The Fallacy of Composition

This fallacy is the belief that what is good for one is good for all.

Many economic policies involve the fallacy of composition, as politicians come to the aid of some particular group, industry, state or other special interest, representing the benefits to them as if they were net benefits to society, rather than essentially robbing Peter to pay Paul. 

The idea is that government often simply move problems around rather than solving them.  If one area of a country benefits but another falls in to decline, there is no overall benefit to the country as a whole.

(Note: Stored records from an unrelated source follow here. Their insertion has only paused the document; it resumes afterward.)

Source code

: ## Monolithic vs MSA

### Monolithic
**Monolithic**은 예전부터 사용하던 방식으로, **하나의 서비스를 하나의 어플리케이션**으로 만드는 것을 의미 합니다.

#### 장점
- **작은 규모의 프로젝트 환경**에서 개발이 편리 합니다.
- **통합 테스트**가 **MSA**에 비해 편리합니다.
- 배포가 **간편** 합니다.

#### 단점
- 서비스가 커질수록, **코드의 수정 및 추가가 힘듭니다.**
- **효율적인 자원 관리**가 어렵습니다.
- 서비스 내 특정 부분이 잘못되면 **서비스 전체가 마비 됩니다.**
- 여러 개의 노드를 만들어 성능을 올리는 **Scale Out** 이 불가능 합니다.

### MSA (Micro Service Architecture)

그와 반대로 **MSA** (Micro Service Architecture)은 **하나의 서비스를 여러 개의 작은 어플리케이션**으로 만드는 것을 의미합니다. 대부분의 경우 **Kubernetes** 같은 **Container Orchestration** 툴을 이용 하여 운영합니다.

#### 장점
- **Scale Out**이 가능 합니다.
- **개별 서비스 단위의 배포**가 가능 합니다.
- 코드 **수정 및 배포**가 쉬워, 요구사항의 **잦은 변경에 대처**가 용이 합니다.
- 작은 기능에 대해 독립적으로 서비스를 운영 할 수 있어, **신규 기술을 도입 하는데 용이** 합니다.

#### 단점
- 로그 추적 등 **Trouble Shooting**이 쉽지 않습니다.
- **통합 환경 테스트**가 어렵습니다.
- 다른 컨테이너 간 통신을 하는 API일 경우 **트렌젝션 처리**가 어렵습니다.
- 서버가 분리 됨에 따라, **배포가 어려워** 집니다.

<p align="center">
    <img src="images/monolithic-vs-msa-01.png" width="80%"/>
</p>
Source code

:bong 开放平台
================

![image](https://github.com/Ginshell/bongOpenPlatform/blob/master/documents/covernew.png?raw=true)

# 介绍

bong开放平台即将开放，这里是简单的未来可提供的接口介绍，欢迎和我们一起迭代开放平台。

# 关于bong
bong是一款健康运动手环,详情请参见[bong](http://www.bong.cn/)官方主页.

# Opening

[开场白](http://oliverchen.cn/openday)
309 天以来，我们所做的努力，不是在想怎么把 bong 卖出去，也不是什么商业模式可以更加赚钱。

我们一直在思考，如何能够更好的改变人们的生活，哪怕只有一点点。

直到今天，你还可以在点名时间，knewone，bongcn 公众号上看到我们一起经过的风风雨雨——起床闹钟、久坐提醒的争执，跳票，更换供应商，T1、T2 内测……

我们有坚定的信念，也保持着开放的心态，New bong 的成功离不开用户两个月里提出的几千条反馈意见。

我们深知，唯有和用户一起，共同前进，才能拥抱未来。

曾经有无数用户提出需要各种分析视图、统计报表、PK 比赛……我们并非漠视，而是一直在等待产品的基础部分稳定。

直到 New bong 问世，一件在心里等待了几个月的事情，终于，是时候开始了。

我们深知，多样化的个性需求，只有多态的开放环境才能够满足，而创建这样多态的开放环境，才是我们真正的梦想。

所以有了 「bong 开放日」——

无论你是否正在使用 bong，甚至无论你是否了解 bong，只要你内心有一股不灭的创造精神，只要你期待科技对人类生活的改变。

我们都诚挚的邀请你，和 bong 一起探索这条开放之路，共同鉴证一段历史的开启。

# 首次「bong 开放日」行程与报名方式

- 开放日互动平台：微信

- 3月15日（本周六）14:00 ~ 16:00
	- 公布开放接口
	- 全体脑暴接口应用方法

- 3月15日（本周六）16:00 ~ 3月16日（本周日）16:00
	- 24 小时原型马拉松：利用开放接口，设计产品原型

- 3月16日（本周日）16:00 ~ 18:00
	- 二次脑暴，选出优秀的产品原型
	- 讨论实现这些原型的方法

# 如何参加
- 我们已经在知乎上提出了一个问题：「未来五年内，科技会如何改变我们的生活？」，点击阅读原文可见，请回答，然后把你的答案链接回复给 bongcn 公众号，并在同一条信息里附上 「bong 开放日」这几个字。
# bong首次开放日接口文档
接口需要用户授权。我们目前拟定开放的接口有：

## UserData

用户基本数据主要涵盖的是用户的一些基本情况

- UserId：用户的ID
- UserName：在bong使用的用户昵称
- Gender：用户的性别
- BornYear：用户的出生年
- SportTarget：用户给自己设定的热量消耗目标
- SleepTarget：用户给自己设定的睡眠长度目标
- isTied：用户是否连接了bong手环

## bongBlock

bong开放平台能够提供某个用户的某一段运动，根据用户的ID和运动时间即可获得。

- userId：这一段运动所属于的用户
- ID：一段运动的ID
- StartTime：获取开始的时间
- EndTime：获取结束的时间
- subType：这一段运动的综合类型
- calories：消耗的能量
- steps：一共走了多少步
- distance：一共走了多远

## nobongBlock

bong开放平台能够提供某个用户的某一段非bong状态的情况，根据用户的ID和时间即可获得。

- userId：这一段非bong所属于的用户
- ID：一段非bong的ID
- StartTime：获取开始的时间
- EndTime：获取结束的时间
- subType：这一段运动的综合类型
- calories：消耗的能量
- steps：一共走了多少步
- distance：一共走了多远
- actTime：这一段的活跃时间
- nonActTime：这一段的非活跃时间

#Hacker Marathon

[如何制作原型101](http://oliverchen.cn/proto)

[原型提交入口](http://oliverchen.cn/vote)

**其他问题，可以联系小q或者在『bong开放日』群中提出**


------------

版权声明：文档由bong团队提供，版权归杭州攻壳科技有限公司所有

Sowell argues that local government intervention in the form of redevelopment and “revitalisation” will only move people from one place to another.  Yet governments from the local to the national level have set up innumerable programs to engage in what is usually at best a zero-sum operation, and is often a negative-sum operation, as millions of lives are disrupted across the country and billions of tax dollars are spent demolishing neighborhoods, accomplishing nothing on a national level other than a voluntary relocation of taxpayers to places where they can get property without having to bid it away from its current owners, and an involuntary relocation of the people displaced.  

The Post Hoc Fallacy 

This is the flawed assumption that something is caused by what precedes it.  For example, Sowell mentions DDT, an insecticide, that was banned partly because it was believed to have caused cancer.  In fact, it had killed the mosquitoes that carried malaria, thereby saving so many lives that cancer numbers had begun to rise.

Now millions of people, who would otherwise have died young, lived long enough to get cancer in their later years.  But the DDT did not cause cancer, and its banning led to a resurgence of malaria that took millions of lives around the world.

Sowell states that the belief that the Great Depression was caused by the stock market crash of 1929, was “widely believed for decades”.  However, a similar stock market crash in 1987 was followed by 20 years of economic growth, with low unemployment and low inflation rates.

The Chess-Piece Fallacy 

This one is my favourite!  Some in politics believe they can move people around like pieces on a chess-board.  They believe they can make policies that amount to economic and social experimentation.  But people don’t like being subject to experimentation and may rebel, with ‘unintended consequences’.

Unlike chess pieces, human beings have their own individual preferences, values, plans and wills, all of which can conflict with and even thwart the goals of social experiments.  Moreover, whatever the merits of particular social experiments, experimentation as such can have huge economic and social costs. 

The Open-Ended Fallacy

The final fallacy relates to the notion that “desirable things are advocated without regard to the most fundamental fact of economics, that resources are inherently limited and have alternate uses”.

This is of course highly political.  Politicians love to promise endless supplies of housing and development, all the while failing to acknowledge a limit to this, or the price they’re willing to pay.